“In the beginning of a change, the patriot is a scarce man, and
brave, and hated and scorned. When his
cause succeeds, the timid join him, for then it costs nothing to be a patriot.”
Mark Twain
below, Philadelphia, PA, November 11,1918
Unlike many national
holidays held annually on Mondays, Veterans Day is always on November 11; it is
an outgrowth of Armistice Day, commemorating the cessation of World War I
hostilities on the eleventh hour of the eleventh day of the eleventh month of
1918.
For his SALT column
Jeff Manes interviewed Vietnam vet Patrick O’Donnell, host of the WJOB program
“Veterans Views.” In 1967 at age 19
O’Donnell was sent to Vietnam with the 173rd Airborne.

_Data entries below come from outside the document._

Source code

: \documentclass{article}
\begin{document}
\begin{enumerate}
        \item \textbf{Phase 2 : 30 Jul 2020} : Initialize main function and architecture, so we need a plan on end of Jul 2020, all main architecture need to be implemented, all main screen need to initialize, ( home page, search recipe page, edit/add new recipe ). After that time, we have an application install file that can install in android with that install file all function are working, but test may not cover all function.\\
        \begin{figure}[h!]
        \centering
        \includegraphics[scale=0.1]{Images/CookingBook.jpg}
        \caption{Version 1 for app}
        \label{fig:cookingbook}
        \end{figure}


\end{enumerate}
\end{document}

He told Manes:
I was a specialist. My specialty
was killing. I had an M-16 rifle. At times, I carried an AK-47. I had a grenade
launcher. I also carried a 12-gauge shotgun
When I first got there, they put us in a deuce and a half (21/2-ton
cargo truck) and drove us to a place called An Khe. When I got there, the
convoy got ambushed in what they called the An Khe Pass. I wasn't there maybe
seven or eight hours and we were already in a firefight. We were a brigade made up of four battalions.
I was an infantryman. My job was to search and destroy the enemy. Our job was
to kill. We were sent to all the hot spots.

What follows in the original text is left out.